*Activity:*
Leave every picture out and write out the records below exactly.

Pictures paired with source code
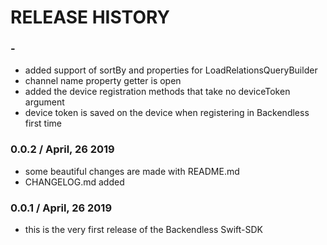 # RELEASE HISTORY

### -
* added support of sortBy and properties for LoadRelationsQueryBuilder
* channel name property getter is open
* added the device registration methods that take no deviceToken argument
* device token is saved on the device when registering in Backendless first time

### 0.0.2 / April, 26 2019
* some beautiful changes are made with README.md
* CHANGELOG.md added 

### 0.0.1 / April, 26 2019
* this is the very first release of the Backendless Swift-SDK
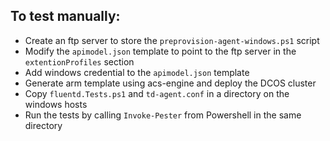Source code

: ## To test manually:
- Create an ftp server to store the `preprovision-agent-windows.ps1` script
- Modify the `apimodel.json` template to point to the ftp server in the `extentionProfiles` section
- Add windows credential to the `apimodel.json` template
- Generate arm template using acs-engine and deploy the DCOS cluster
- Copy `fluentd.Tests.ps1` and `td-agent.conf` in a directory on the windows hosts
- Run the tests by calling `Invoke-Pester` from Powershell in the same directory
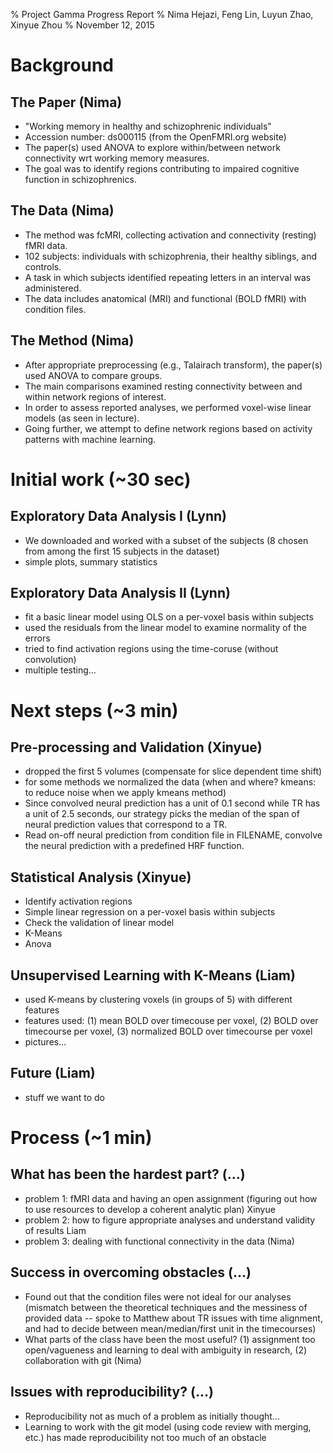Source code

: % Project Gamma Progress Report
% Nima Hejazi, Feng Lin, Luyun Zhao, Xinyue Zhou
% November 12, 2015


# Background

## The Paper (Nima)

- "Working memory in healthy and schizophrenic individuals"
- Accession number: ds000115 (from the OpenFMRI.org website)
- The paper(s) used ANOVA to explore within/between network connectivity wrt working memory measures.
- The goal was to identify regions contributing to impaired cognitive function in schizophrenics.

## The Data (Nima)

- The method was fcMRI, collecting activation and connectivity (resting) fMRI data.
- 102 subjects: individuals with schizophrenia, their healthy siblings, and controls.
- A task in which subjects identified repeating letters in an interval was administered.
- The data includes anatomical (MRI) and functional (BOLD fMRI) with condition files.

## The Method (Nima)

- After appropriate preprocessing (e.g., Talairach transform), the paper(s) used ANOVA to compare groups.
- The main comparisons examined resting connectivity between and within network regions of interest.
- In order to assess reported analyses, we performed voxel-wise linear models (as seen in lecture).
- Going further, we attempt to define network regions based on activity patterns with machine learning.

# Initial work (~30 sec)

## Exploratory Data Analysis I (Lynn)

- We downloaded and worked with a subset of the subjects (8 chosen from among the first 15 subjects in the dataset)
- simple plots, summary statistics

## Exploratory Data Analysis II (Lynn)

- fit a basic linear model using OLS on a per-voxel basis within subjects
- used the residuals from the linear model to examine normality of the errors
- tried to find activation regions using the time-coruse (without convolution)
- multiple testing...


# Next steps (~3 min)

## Pre-processing and Validation (Xinyue)

- dropped the first 5 volumes (compensate for slice dependent time shift)
- for some methods we normalized the data (when and where? kmeans: to reduce noise when we apply kmeans method)
- Since convolved neural prediction has a unit of 0.1 second while TR has a unit of 2.5 seconds, our strategy picks the median of the span of neural prediction values that correspond to a TR.
- Read on-off neural prediction from condition file in FILENAME, convolve the neural prediction with a predefined HRF function.

## Statistical Analysis (Xinyue)
- Identify activation regions 
- Simple linear regression on a per-voxel basis within subjects
- Check the validation of linear model
- K-Means
- Anova


## Unsupervised Learning with K-Means (Liam)

- used K-means by clustering voxels (in groups of 5) with different features
- features used: (1) mean BOLD over timecouse per voxel, (2) BOLD over timecourse per voxel, (3) normalized BOLD over timecourse per voxel
- pictures...

## Future (Liam)

- stuff we want to do


# Process (~1 min)

## What has been the hardest part? (...)

- problem 1: fMRI data and having an open assignment (figuring out how to use resources to develop a coherent analytic plan) Xinyue
- problem 2: how to figure appropriate analyses and understand validity of results Liam
- problem 3: dealing with functional connectivity in the data (Nima)

## Success in overcoming obstacles (...)

- Found out that the condition files were not ideal for our analyses (mismatch between the theoretical techniques and the messiness of provided data -- spoke to Matthew about TR issues with time alignment, and had to decide between mean/median/first unit in the timecourses)
- What parts of the class have been the most useful? (1) assignment too open/vagueness and learning to deal with ambiguity in research, (2) collaboration with git (Nima)

## Issues with reproducibility? (...)

- Reproducibility not as much of a problem as initially thought...
- Learning to work with the git model (using code review with merging, etc.) has made reproducibility not too much of an obstacle
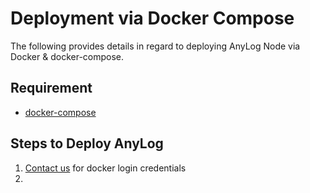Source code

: # Deployment via Docker Compose 

The following provides details in regard to deploying AnyLog Node via Docker & docker-compose.

## Requirement
* [docker-compose](docker_install.sh)

## Steps to Deploy AnyLog 
1. <a href="mailto:info@anylog.co?subject=docker login credentials">Contact us</a> for docker login credentials
2.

*Finished task:*
 # RELEASE HISTORY

### -
* added support of sortBy and properties for LoadRelationsQueryBuilder
* channel name property getter is open
* added the device registration methods that take no deviceToken argument
* device token is saved on the device when registering in Backendless first time

### 0.0.2 / April, 26 2019
* some beautiful changes are made with README.md
* CHANGELOG.md added 

### 0.0.1 / April, 26 2019
* this is the very first release of the Backendless Swift-SDK
Source code

: ## To test manually:
- Create an ftp server to store the `preprovision-agent-windows.ps1` script
- Modify the `apimodel.json` template to point to the ftp server in the `extentionProfiles` section
- Add windows credential to the `apimodel.json` template
- Generate arm template using acs-engine and deploy the DCOS cluster
- Copy `fluentd.Tests.ps1` and `td-agent.conf` in a directory on the windows hosts
- Run the tests by calling `Invoke-Pester` from Powershell in the same directory
Source code

: % Project Gamma Progress Report
% Nima Hejazi, Feng Lin, Luyun Zhao, Xinyue Zhou
% November 12, 2015


# Background

## The Paper (Nima)

- "Working memory in healthy and schizophrenic individuals"
- Accession number: ds000115 (from the OpenFMRI.org website)
- The paper(s) used ANOVA to explore within/between network connectivity wrt working memory measures.
- The goal was to identify regions contributing to impaired cognitive function in schizophrenics.

## The Data (Nima)

- The method was fcMRI, collecting activation and connectivity (resting) fMRI data.
- 102 subjects: individuals with schizophrenia, their healthy siblings, and controls.
- A task in which subjects identified repeating letters in an interval was administered.
- The data includes anatomical (MRI) and functional (BOLD fMRI) with condition files.

## The Method (Nima)

- After appropriate preprocessing (e.g., Talairach transform), the paper(s) used ANOVA to compare groups.
- The main comparisons examined resting connectivity between and within network regions of interest.
- In order to assess reported analyses, we performed voxel-wise linear models (as seen in lecture).
- Going further, we attempt to define network regions based on activity patterns with machine learning.

# Initial work (~30 sec)

## Exploratory Data Analysis I (Lynn)

- We downloaded and worked with a subset of the subjects (8 chosen from among the first 15 subjects in the dataset)
- simple plots, summary statistics

## Exploratory Data Analysis II (Lynn)

- fit a basic linear model using OLS on a per-voxel basis within subjects
- used the residuals from the linear model to examine normality of the errors
- tried to find activation regions using the time-coruse (without convolution)
- multiple testing...


# Next steps (~3 min)

## Pre-processing and Validation (Xinyue)

- dropped the first 5 volumes (compensate for slice dependent time shift)
- for some methods we normalized the data (when and where? kmeans: to reduce noise when we apply kmeans method)
- Since convolved neural prediction has a unit of 0.1 second while TR has a unit of 2.5 seconds, our strategy picks the median of the span of neural prediction values that correspond to a TR.
- Read on-off neural prediction from condition file in FILENAME, convolve the neural prediction with a predefined HRF function.

## Statistical Analysis (Xinyue)
- Identify activation regions 
- Simple linear regression on a per-voxel basis within subjects
- Check the validation of linear model
- K-Means
- Anova


## Unsupervised Learning with K-Means (Liam)

- used K-means by clustering voxels (in groups of 5) with different features
- features used: (1) mean BOLD over timecouse per voxel, (2) BOLD over timecourse per voxel, (3) normalized BOLD over timecourse per voxel
- pictures...

## Future (Liam)

- stuff we want to do


# Process (~1 min)

## What has been the hardest part? (...)

- problem 1: fMRI data and having an open assignment (figuring out how to use resources to develop a coherent analytic plan) Xinyue
- problem 2: how to figure appropriate analyses and understand validity of results Liam
- problem 3: dealing with functional connectivity in the data (Nima)

## Success in overcoming obstacles (...)

- Found out that the condition files were not ideal for our analyses (mismatch between the theoretical techniques and the messiness of provided data -- spoke to Matthew about TR issues with time alignment, and had to decide between mean/median/first unit in the timecourses)
- What parts of the class have been the most useful? (1) assignment too open/vagueness and learning to deal with ambiguity in research, (2) collaboration with git (Nima)

## Issues with reproducibility? (...)

- Reproducibility not as much of a problem as initially thought...
- Learning to work with the git model (using code review with merging, etc.) has made reproducibility not too much of an obstacle
Source code

: # Deployment via Docker Compose 

The following provides details in regard to deploying AnyLog Node via Docker & docker-compose.

## Requirement
* [docker-compose](docker_install.sh)

## Steps to Deploy AnyLog 
1. <a href="mailto:info@anylog.co?subject=docker login credentials">Contact us</a> for docker login credentials
2.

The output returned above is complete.